▸ WHAT IS NEEDED: Find every line in the listing below that includes the word "equalizer", then give only how many there are.

━━━━━ SUPPLIED MATERIAL ━━━━━

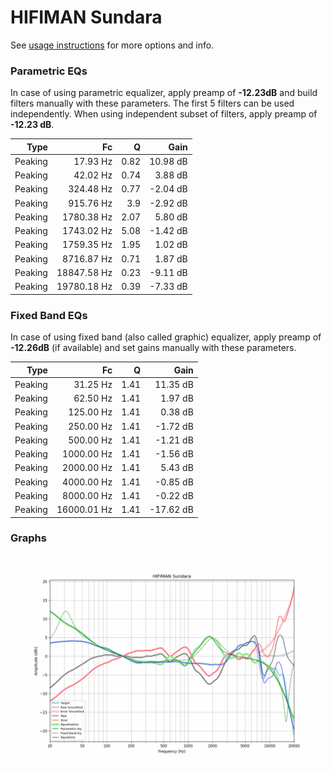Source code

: # HIFIMAN Sundara
See [usage instructions](https://github.com/jaakkopasanen/AutoEq#usage) for more options and info.

### Parametric EQs
In case of using parametric equalizer, apply preamp of **-12.23dB** and build filters manually
with these parameters. The first 5 filters can be used independently.
When using independent subset of filters, apply preamp of **-12.23 dB**.

| Type    | Fc          |    Q | Gain     |
|--------:|------------:|-----:|---------:|
| Peaking | 17.93 Hz    | 0.82 | 10.98 dB |
| Peaking | 42.02 Hz    | 0.74 | 3.88 dB  |
| Peaking | 324.48 Hz   | 0.77 | -2.04 dB |
| Peaking | 915.76 Hz   | 3.9  | -2.92 dB |
| Peaking | 1780.38 Hz  | 2.07 | 5.80 dB  |
| Peaking | 1743.02 Hz  | 5.08 | -1.42 dB |
| Peaking | 1759.35 Hz  | 1.95 | 1.02 dB  |
| Peaking | 8716.87 Hz  | 0.71 | 1.87 dB  |
| Peaking | 18847.58 Hz | 0.23 | -9.11 dB |
| Peaking | 19780.18 Hz | 0.39 | -7.33 dB |

### Fixed Band EQs
In case of using fixed band (also called graphic) equalizer, apply preamp of **-12.26dB**
(if available) and set gains manually with these parameters.

| Type    | Fc          |    Q | Gain      |
|--------:|------------:|-----:|----------:|
| Peaking | 31.25 Hz    | 1.41 | 11.35 dB  |
| Peaking | 62.50 Hz    | 1.41 | 1.97 dB   |
| Peaking | 125.00 Hz   | 1.41 | 0.38 dB   |
| Peaking | 250.00 Hz   | 1.41 | -1.72 dB  |
| Peaking | 500.00 Hz   | 1.41 | -1.21 dB  |
| Peaking | 1000.00 Hz  | 1.41 | -1.56 dB  |
| Peaking | 2000.00 Hz  | 1.41 | 5.43 dB   |
| Peaking | 4000.00 Hz  | 1.41 | -0.85 dB  |
| Peaking | 8000.00 Hz  | 1.41 | -0.22 dB  |
| Peaking | 16000.01 Hz | 1.41 | -17.62 dB |

### Graphs
![](./HIFIMAN%20Sundara.png)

━━━━━

▸ OUTPUT FOR THIS EXERCISE: 2